SUPPLIED DATA:
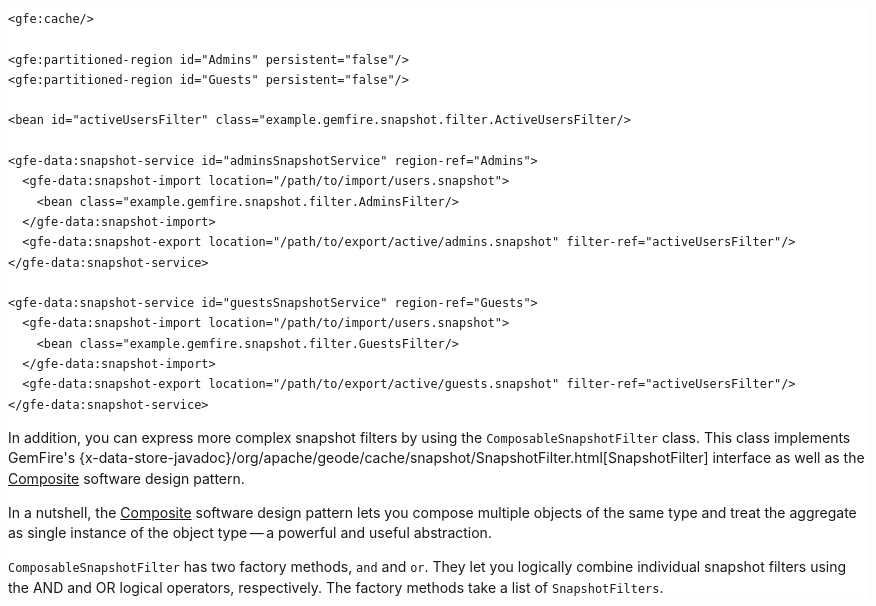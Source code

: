 <div class="content">

``` highlight
<gfe:cache/>

<gfe:partitioned-region id="Admins" persistent="false"/>
<gfe:partitioned-region id="Guests" persistent="false"/>

<bean id="activeUsersFilter" class="example.gemfire.snapshot.filter.ActiveUsersFilter/>

<gfe-data:snapshot-service id="adminsSnapshotService" region-ref="Admins">
  <gfe-data:snapshot-import location="/path/to/import/users.snapshot">
    <bean class="example.gemfire.snapshot.filter.AdminsFilter/>
  </gfe-data:snapshot-import>
  <gfe-data:snapshot-export location="/path/to/export/active/admins.snapshot" filter-ref="activeUsersFilter"/>
</gfe-data:snapshot-service>

<gfe-data:snapshot-service id="guestsSnapshotService" region-ref="Guests">
  <gfe-data:snapshot-import location="/path/to/import/users.snapshot">
    <bean class="example.gemfire.snapshot.filter.GuestsFilter/>
  </gfe-data:snapshot-import>
  <gfe-data:snapshot-export location="/path/to/export/active/guests.snapshot" filter-ref="activeUsersFilter"/>
</gfe-data:snapshot-service>
```

</div>

</div>

<div class="paragraph">

In addition, you can express more complex snapshot filters by using the
`ComposableSnapshotFilter` class. This class implements
GemFire's
{x-data-store-javadoc}/org/apache/geode/cache/snapshot/SnapshotFilter.html\[SnapshotFilter\]
interface as well as the
[Composite](https://en.wikipedia.org/wiki/Composite_pattern) software
design pattern.

</div>

<div class="paragraph">

In a nutshell, the
[Composite](https://en.wikipedia.org/wiki/Composite_pattern) software
design pattern lets you compose multiple objects of the same type and
treat the aggregate as single instance of the object type — a powerful
and useful abstraction.

</div>

<div class="paragraph">

`ComposableSnapshotFilter` has two factory methods, `and` and `or`. They
let you logically combine individual snapshot filters using the AND and
OR logical operators, respectively. The factory methods take a list of
`SnapshotFilters`.
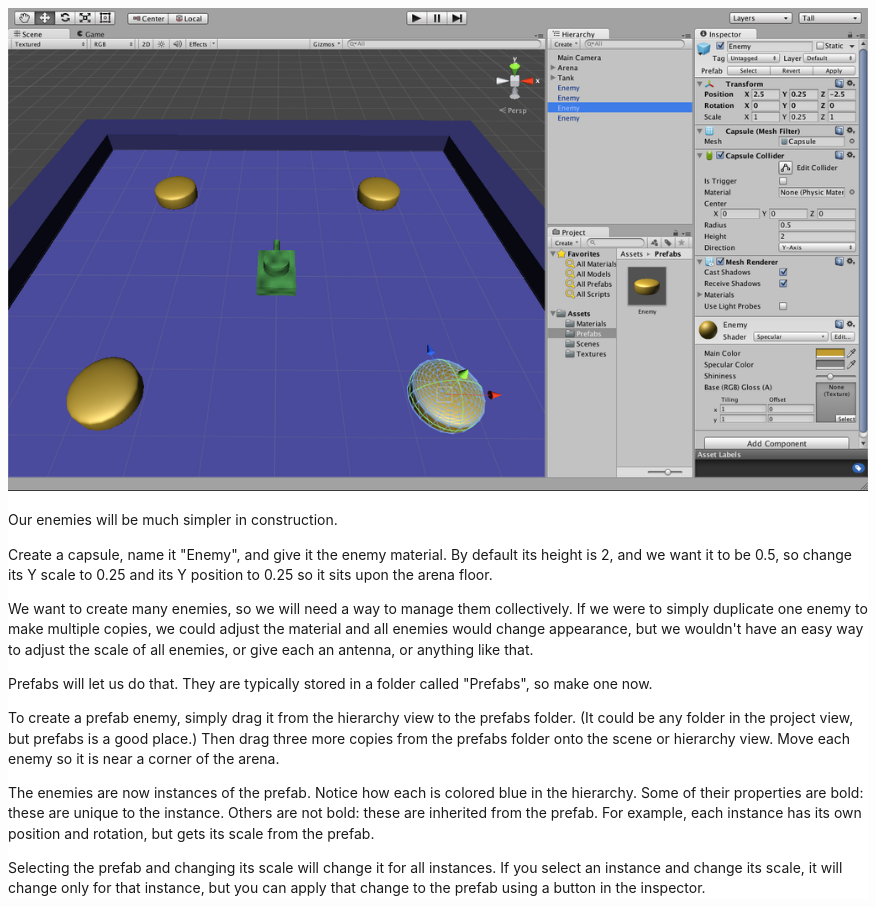 <img src="screenshots/lesson5.png" alt="Lesson 5 Completed"/>

Our enemies will be much simpler in construction.

Create a capsule, name it "Enemy", and give it the enemy material. By default its height is 2, and we want it to be 0.5, so change its Y scale to 0.25 and its Y position to 0.25 so it sits upon the arena floor.

We want to create many enemies, so we will need a way to manage them collectively. If we were to simply duplicate one enemy to make multiple copies, we could adjust the material and all enemies would change appearance, but we wouldn't have an easy way to adjust the scale of all enemies, or give each an antenna, or anything like that.

Prefabs will let us do that. They are typically stored in a folder called "Prefabs", so make one now.

To create a prefab enemy, simply drag it from the hierarchy view to the prefabs folder. (It could be any folder in the project view, but prefabs is a good place.) Then drag three more copies from the prefabs folder onto the scene or hierarchy view. Move each enemy so it is near a corner of the arena.

The enemies are now instances of the prefab. Notice how each is colored blue in the hierarchy. Some of their properties are bold: these are unique to the instance. Others are not bold: these are inherited from the prefab. For example, each instance has its own position and rotation, but gets its scale from the prefab.

Selecting the prefab and changing its scale will change it for all instances. If you select an instance and change its scale, it will change only for that instance, but you can apply that change to the prefab using a button in the inspector.
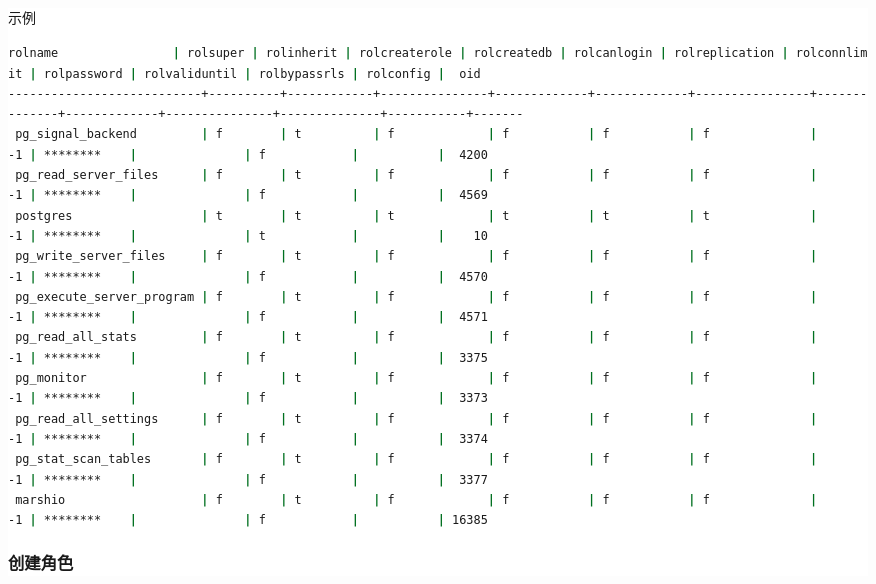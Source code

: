 示例

```sh
rolname                | rolsuper | rolinherit | rolcreaterole | rolcreatedb | rolcanlogin | rolreplication | rolconnlimit | rolpassword | rolvaliduntil | rolbypassrls | rolconfig |  oid                                                                                                                                                                          
---------------------------+----------+------------+---------------+-------------+-------------+----------------+--------------+-------------+---------------+--------------+-----------+-------                                                                                                                                                                        
 pg_signal_backend         | f        | t          | f             | f           | f           | f              |           -1 | ********    |               | f            |           |  4200                                                                                                                                                                         
 pg_read_server_files      | f        | t          | f             | f           | f           | f              |           -1 | ********    |               | f            |           |  4569                                                                                                                                                                         
 postgres                  | t        | t          | t             | t           | t           | t              |           -1 | ********    |               | t            |           |    10                                                                                                                                                                         
 pg_write_server_files     | f        | t          | f             | f           | f           | f              |           -1 | ********    |               | f            |           |  4570                                                                                                                                                                         
 pg_execute_server_program | f        | t          | f             | f           | f           | f              |           -1 | ********    |               | f            |           |  4571                                                                                                                                                                         
 pg_read_all_stats         | f        | t          | f             | f           | f           | f              |           -1 | ********    |               | f            |           |  3375                                                                                                                                                                         
 pg_monitor                | f        | t          | f             | f           | f           | f              |           -1 | ********    |               | f            |           |  3373                                                                                                                                                                         
 pg_read_all_settings      | f        | t          | f             | f           | f           | f              |           -1 | ********    |               | f            |           |  3374                                                                                                                                                                         
 pg_stat_scan_tables       | f        | t          | f             | f           | f           | f              |           -1 | ********    |               | f            |           |  3377                                                                                                                                                                         
 marshio                   | f        | t          | f             | f           | f           | f              |           -1 | ********    |               | f            |           | 16385
```

### 创建角色
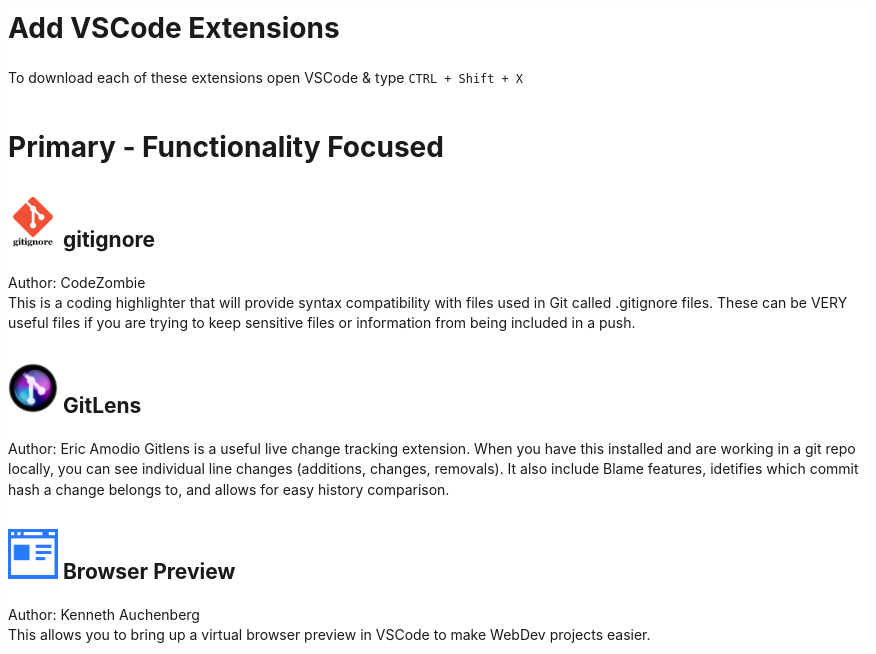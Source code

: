 # Add VSCode Extensions

To download each of these extensions open VSCode & type `CTRL + Shift + X`
# Primary - Functionality Focused
<img src="./img/gitignore-img.png" alt="gitignore" width="50"/> gitignore
---
Author: CodeZombie  
This is a coding highlighter that will provide syntax compatibility with files used in Git called .gitignore files. These can be VERY useful files if you are trying to keep sensitive files or information from being included in a push. 

<img src="./img/gitlens-img.png" alt="gitlens" width="50"/> GitLens
---
Author: Eric Amodio
Gitlens is a useful live change tracking extension. When you have this installed and are working in a git repo locally, you can see individual line changes (additions, changes, removals). It also include Blame features, idetifies which commit hash a change belongs to, and allows for easy history comparison.

<img src="./img/browser-preview-img.png" alt="browser-preview" width="50"/> Browser Preview
---
Author: Kenneth Auchenberg  
This allows you to bring up a virtual browser preview in VSCode to make WebDev projects easier.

DIRECTIONS FOR THIS TASK: Recopy the full listing exactly, passing over any picture.

TASK RESPONSE:
Source code

: <div class="content">

``` highlight
<gfe:cache/>

<gfe:partitioned-region id="Admins" persistent="false"/>
<gfe:partitioned-region id="Guests" persistent="false"/>

<bean id="activeUsersFilter" class="example.gemfire.snapshot.filter.ActiveUsersFilter/>

<gfe-data:snapshot-service id="adminsSnapshotService" region-ref="Admins">
  <gfe-data:snapshot-import location="/path/to/import/users.snapshot">
    <bean class="example.gemfire.snapshot.filter.AdminsFilter/>
  </gfe-data:snapshot-import>
  <gfe-data:snapshot-export location="/path/to/export/active/admins.snapshot" filter-ref="activeUsersFilter"/>
</gfe-data:snapshot-service>

<gfe-data:snapshot-service id="guestsSnapshotService" region-ref="Guests">
  <gfe-data:snapshot-import location="/path/to/import/users.snapshot">
    <bean class="example.gemfire.snapshot.filter.GuestsFilter/>
  </gfe-data:snapshot-import>
  <gfe-data:snapshot-export location="/path/to/export/active/guests.snapshot" filter-ref="activeUsersFilter"/>
</gfe-data:snapshot-service>
```

</div>

</div>

<div class="paragraph">

In addition, you can express more complex snapshot filters by using the
`ComposableSnapshotFilter` class. This class implements
GemFire's
{x-data-store-javadoc}/org/apache/geode/cache/snapshot/SnapshotFilter.html\[SnapshotFilter\]
interface as well as the
[Composite](https://en.wikipedia.org/wiki/Composite_pattern) software
design pattern.

</div>

<div class="paragraph">

In a nutshell, the
[Composite](https://en.wikipedia.org/wiki/Composite_pattern) software
design pattern lets you compose multiple objects of the same type and
treat the aggregate as single instance of the object type — a powerful
and useful abstraction.

</div>

<div class="paragraph">

`ComposableSnapshotFilter` has two factory methods, `and` and `or`. They
let you logically combine individual snapshot filters using the AND and
OR logical operators, respectively. The factory methods take a list of
`SnapshotFilters`.
 <img src="screenshots/lesson5.png" alt="Lesson 5 Completed"/>

Our enemies will be much simpler in construction.

Create a capsule, name it "Enemy", and give it the enemy material. By default its height is 2, and we want it to be 0.5, so change its Y scale to 0.25 and its Y position to 0.25 so it sits upon the arena floor.

We want to create many enemies, so we will need a way to manage them collectively. If we were to simply duplicate one enemy to make multiple copies, we could adjust the material and all enemies would change appearance, but we wouldn't have an easy way to adjust the scale of all enemies, or give each an antenna, or anything like that.

Prefabs will let us do that. They are typically stored in a folder called "Prefabs", so make one now.

To create a prefab enemy, simply drag it from the hierarchy view to the prefabs folder. (It could be any folder in the project view, but prefabs is a good place.) Then drag three more copies from the prefabs folder onto the scene or hierarchy view. Move each enemy so it is near a corner of the arena.

The enemies are now instances of the prefab. Notice how each is colored blue in the hierarchy. Some of their properties are bold: these are unique to the instance. Others are not bold: these are inherited from the prefab. For example, each instance has its own position and rotation, but gets its scale from the prefab.

Selecting the prefab and changing its scale will change it for all instances. If you select an instance and change its scale, it will change only for that instance, but you can apply that change to the prefab using a button in the inspector.
Source code

: 示例

```sh
rolname                | rolsuper | rolinherit | rolcreaterole | rolcreatedb | rolcanlogin | rolreplication | rolconnlimit | rolpassword | rolvaliduntil | rolbypassrls | rolconfig |  oid                                                                                                                                                                          
---------------------------+----------+------------+---------------+-------------+-------------+----------------+--------------+-------------+---------------+--------------+-----------+-------                                                                                                                                                                        
 pg_signal_backend         | f        | t          | f             | f           | f           | f              |           -1 | ********    |               | f            |           |  4200                                                                                                                                                                         
 pg_read_server_files      | f        | t          | f             | f           | f           | f              |           -1 | ********    |               | f            |           |  4569                                                                                                                                                                         
 postgres                  | t        | t          | t             | t           | t           | t              |           -1 | ********    |               | t            |           |    10                                                                                                                                                                         
 pg_write_server_files     | f        | t          | f             | f           | f           | f              |           -1 | ********    |               | f            |           |  4570                                                                                                                                                                         
 pg_execute_server_program | f        | t          | f             | f           | f           | f              |           -1 | ********    |               | f            |           |  4571                                                                                                                                                                         
 pg_read_all_stats         | f        | t          | f             | f           | f           | f              |           -1 | ********    |               | f            |           |  3375                                                                                                                                                                         
 pg_monitor                | f        | t          | f             | f           | f           | f              |           -1 | ********    |               | f            |           |  3373                                                                                                                                                                         
 pg_read_all_settings      | f        | t          | f             | f           | f           | f              |           -1 | ********    |               | f            |           |  3374                                                                                                                                                                         
 pg_stat_scan_tables       | f        | t          | f             | f           | f           | f              |           -1 | ********    |               | f            |           |  3377                                                                                                                                                                         
 marshio                   | f        | t          | f             | f           | f           | f              |           -1 | ********    |               | f            |           | 16385
```

### 创建角色
Source code

: # Add VSCode Extensions

To download each of these extensions open VSCode & type `CTRL + Shift + X`
# Primary - Functionality Focused
<img src="./img/gitignore-img.png" alt="gitignore" width="50"/> gitignore
---
Author: CodeZombie  
This is a coding highlighter that will provide syntax compatibility with files used in Git called .gitignore files. These can be VERY useful files if you are trying to keep sensitive files or information from being included in a push. 

<img src="./img/gitlens-img.png" alt="gitlens" width="50"/> GitLens
---
Author: Eric Amodio
Gitlens is a useful live change tracking extension. When you have this installed and are working in a git repo locally, you can see individual line changes (additions, changes, removals). It also include Blame features, idetifies which commit hash a change belongs to, and allows for easy history comparison.

<img src="./img/browser-preview-img.png" alt="browser-preview" width="50"/> Browser Preview
---
Author: Kenneth Auchenberg  
This allows you to bring up a virtual browser preview in VSCode to make WebDev projects easier.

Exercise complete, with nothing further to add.